Division of Regenerative Medicine, Institute for Clinical Research, Osaka National Hospital, National Hospital Organization, Osaka, Japan.
PeerJ. 2018 Jan 4;6:e4187. doi: 10.7717/peerj.4187. eCollection 2018.
Since the development of human-induced pluripotent stem cells (hiPSCs), various types of hiPSC-derived cells have been established for regenerative medicine and drug development. Neural stem/progenitor cells (NSPCs) derived from hiPSCs (hiPSC-NSPCs) have shown benefits for regenerative therapy of the central nervous system. However, owing to their intrinsic proliferative potential, therapies using transplanted hiPSC-NSPCs carry an inherent risk of undesired growth . Therefore, it is important to find cytotoxic drugs that can specifically target overproliferative transplanted hiPSC-NSPCs without damaging the intrinsic stem-cell system.
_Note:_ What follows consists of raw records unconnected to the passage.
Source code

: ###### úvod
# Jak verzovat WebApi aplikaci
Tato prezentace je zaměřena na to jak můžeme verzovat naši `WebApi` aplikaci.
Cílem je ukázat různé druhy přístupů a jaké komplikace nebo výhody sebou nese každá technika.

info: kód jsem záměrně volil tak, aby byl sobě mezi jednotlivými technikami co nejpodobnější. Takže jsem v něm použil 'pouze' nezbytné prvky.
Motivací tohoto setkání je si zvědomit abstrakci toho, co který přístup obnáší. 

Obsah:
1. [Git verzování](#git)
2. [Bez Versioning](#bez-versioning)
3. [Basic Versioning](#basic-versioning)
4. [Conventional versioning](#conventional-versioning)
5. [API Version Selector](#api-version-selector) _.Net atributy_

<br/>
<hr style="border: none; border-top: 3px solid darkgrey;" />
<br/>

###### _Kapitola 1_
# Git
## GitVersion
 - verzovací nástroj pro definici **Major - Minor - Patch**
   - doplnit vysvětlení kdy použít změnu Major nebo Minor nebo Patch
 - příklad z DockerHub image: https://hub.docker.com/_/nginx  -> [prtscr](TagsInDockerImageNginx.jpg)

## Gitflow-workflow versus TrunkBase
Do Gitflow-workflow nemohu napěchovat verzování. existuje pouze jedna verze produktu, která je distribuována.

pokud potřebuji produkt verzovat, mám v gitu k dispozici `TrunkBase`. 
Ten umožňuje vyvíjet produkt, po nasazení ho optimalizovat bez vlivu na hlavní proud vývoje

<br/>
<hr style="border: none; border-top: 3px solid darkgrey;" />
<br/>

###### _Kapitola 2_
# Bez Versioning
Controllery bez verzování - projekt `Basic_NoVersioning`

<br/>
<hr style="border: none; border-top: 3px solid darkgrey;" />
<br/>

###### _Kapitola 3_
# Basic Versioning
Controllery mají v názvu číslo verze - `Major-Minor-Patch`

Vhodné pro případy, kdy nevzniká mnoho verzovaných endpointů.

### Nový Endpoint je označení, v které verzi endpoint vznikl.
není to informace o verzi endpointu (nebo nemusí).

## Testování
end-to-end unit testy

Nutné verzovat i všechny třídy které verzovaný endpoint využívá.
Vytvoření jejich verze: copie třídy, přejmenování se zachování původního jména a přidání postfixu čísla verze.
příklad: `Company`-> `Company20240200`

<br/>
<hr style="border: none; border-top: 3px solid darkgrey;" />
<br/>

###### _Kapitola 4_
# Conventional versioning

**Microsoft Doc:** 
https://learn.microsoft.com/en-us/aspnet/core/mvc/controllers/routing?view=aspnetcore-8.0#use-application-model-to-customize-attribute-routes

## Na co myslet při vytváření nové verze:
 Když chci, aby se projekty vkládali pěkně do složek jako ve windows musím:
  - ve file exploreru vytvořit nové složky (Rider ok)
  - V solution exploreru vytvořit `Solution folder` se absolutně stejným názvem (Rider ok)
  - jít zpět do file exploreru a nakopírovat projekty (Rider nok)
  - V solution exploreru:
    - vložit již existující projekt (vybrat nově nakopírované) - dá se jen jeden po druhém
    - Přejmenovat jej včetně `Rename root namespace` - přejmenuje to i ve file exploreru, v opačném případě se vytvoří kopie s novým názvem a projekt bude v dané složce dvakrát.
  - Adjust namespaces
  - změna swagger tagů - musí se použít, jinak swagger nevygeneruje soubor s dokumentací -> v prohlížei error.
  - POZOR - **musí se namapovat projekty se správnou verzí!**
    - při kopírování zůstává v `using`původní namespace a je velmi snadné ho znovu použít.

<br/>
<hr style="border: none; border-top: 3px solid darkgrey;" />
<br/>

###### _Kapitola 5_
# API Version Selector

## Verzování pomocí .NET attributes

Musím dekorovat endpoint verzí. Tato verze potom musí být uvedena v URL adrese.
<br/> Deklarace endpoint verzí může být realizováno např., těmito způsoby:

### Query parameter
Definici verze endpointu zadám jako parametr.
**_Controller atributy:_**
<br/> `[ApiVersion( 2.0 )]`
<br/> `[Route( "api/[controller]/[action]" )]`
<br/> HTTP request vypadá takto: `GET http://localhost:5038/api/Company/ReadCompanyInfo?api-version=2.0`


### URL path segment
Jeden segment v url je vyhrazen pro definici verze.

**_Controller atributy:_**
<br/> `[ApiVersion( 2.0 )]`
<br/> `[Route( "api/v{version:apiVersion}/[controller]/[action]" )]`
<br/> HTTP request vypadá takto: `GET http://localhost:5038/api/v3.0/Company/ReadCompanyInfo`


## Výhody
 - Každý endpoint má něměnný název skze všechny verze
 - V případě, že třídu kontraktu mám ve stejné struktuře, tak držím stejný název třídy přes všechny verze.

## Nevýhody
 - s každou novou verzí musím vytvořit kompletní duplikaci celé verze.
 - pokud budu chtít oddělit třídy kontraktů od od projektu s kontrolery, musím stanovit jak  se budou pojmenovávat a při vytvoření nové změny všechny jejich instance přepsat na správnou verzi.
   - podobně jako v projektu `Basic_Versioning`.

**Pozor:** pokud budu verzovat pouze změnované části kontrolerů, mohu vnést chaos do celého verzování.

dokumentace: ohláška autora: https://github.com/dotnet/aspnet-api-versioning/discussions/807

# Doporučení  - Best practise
Here, we examined the chemosensitivity of hiPSC-NSPCs and human neural tissue-derived NSPCs (hN-NSPCs) to the general anticancer drugs cisplatin, etoposide, mercaptopurine, and methotrexate. A time-course analysis of neurospheres in a microsphere array identified cisplatin and etoposide as fast-acting drugs, and mercaptopurine and methotrexate as slow-acting drugs. Notably, the slow-acting drugs were eventually cytotoxic to hiPSC-NSPCs but not to hN-NSPCs, a phenomenon not evident in the conventional endpoint assay on day 2 of treatment. Our results indicate that slow-acting drugs can distinguish hiPSC-NSPCs from hN-NSPCs and may provide an effective backup safety measure in stem-cell transplant therapies.
自从人类诱导多能干细胞(hiPSC)被开发以来,已建立了多种源自hiPSC的细胞用于再生医学和药物开发。源自hiPSC的神经干/祖细胞(NSPC,即hiPSC-NSPC)已显示出对中枢神经系统再生治疗的益处。然而,由于其固有的增殖潜力,使用移植的hiPSC-NSPC进行治疗存在不期望生长的内在风险。因此,找到能够特异性靶向过度增殖的移植hiPSC-NSPC而不损害内在干细胞系统的细胞毒性药物很重要。在这里,我们检测了hiPSC-NSPC和人神经组织来源的NSPC(hN-NSPC)对常用抗癌药物顺铂、依托泊苷、巯嘌呤和甲氨蝶呤的化学敏感性。对微球阵列中的神经球进行的时间进程分析确定顺铂和依托泊苷为速效药物,巯嘌呤和甲氨蝶呤为慢效药物。值得注意的是,慢效药物最终对hiPSC-NSPC具有细胞毒性,但对hN-NSPC没有,这一现象在治疗第2天的传统终点分析中并不明显。我们的结果表明,慢效药物可以区分hiPSC-NSPC和hN-NSPC,并可能在干细胞移植治疗中提供有效的备用安全措施。